__TASK ITEM__: Your answer must be the full set of entries, repeated exactly.

┌─ MATERIAL SHOWN

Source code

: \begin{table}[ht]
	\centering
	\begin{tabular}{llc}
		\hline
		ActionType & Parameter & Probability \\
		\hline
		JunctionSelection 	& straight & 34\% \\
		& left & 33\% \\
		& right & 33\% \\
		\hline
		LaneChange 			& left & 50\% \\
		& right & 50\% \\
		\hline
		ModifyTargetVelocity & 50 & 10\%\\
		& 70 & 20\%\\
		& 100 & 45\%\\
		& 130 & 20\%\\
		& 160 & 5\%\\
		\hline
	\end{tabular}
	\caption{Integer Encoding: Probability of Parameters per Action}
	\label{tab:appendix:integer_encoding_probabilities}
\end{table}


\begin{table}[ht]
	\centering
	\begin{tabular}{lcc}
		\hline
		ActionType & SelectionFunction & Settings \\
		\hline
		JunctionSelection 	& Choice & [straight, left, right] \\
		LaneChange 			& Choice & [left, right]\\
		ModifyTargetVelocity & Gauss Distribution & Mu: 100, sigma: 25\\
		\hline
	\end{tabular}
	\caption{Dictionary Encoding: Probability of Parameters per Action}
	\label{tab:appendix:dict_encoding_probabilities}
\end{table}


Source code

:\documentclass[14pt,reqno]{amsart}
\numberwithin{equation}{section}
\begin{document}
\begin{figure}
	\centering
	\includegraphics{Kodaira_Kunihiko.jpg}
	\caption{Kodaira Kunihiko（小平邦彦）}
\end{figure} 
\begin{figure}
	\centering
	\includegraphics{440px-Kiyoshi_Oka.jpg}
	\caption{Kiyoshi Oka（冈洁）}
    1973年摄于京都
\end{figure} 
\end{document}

└─

__WRITTEN ANSWER__:
Source code

: \begin{table}[ht]
	\centering
	\begin{tabular}{llc}
		\hline
		ActionType & Parameter & Probability \\
		\hline
		JunctionSelection 	& straight & 34\% \\
		& left & 33\% \\
		& right & 33\% \\
		\hline
		LaneChange 			& left & 50\% \\
		& right & 50\% \\
		\hline
		ModifyTargetVelocity & 50 & 10\%\\
		& 70 & 20\%\\
		& 100 & 45\%\\
		& 130 & 20\%\\
		& 160 & 5\%\\
		\hline
	\end{tabular}
	\caption{Integer Encoding: Probability of Parameters per Action}
	\label{tab:appendix:integer_encoding_probabilities}
\end{table}


\begin{table}[ht]
	\centering
	\begin{tabular}{lcc}
		\hline
		ActionType & SelectionFunction & Settings \\
		\hline
		JunctionSelection 	& Choice & [straight, left, right] \\
		LaneChange 			& Choice & [left, right]\\
		ModifyTargetVelocity & Gauss Distribution & Mu: 100, sigma: 25\\
		\hline
	\end{tabular}
	\caption{Dictionary Encoding: Probability of Parameters per Action}
	\label{tab:appendix:dict_encoding_probabilities}
\end{table}


Source code

:\documentclass[14pt,reqno]{amsart}
\numberwithin{equation}{section}
\begin{document}
\begin{figure}
	\centering
	\includegraphics{Kodaira_Kunihiko.jpg}
	\caption{Kodaira Kunihiko（小平邦彦）}
\end{figure} 
\begin{figure}
	\centering
	\includegraphics{440px-Kiyoshi_Oka.jpg}
	\caption{Kiyoshi Oka（冈洁）}
    1973年摄于京都
\end{figure} 
\end{document}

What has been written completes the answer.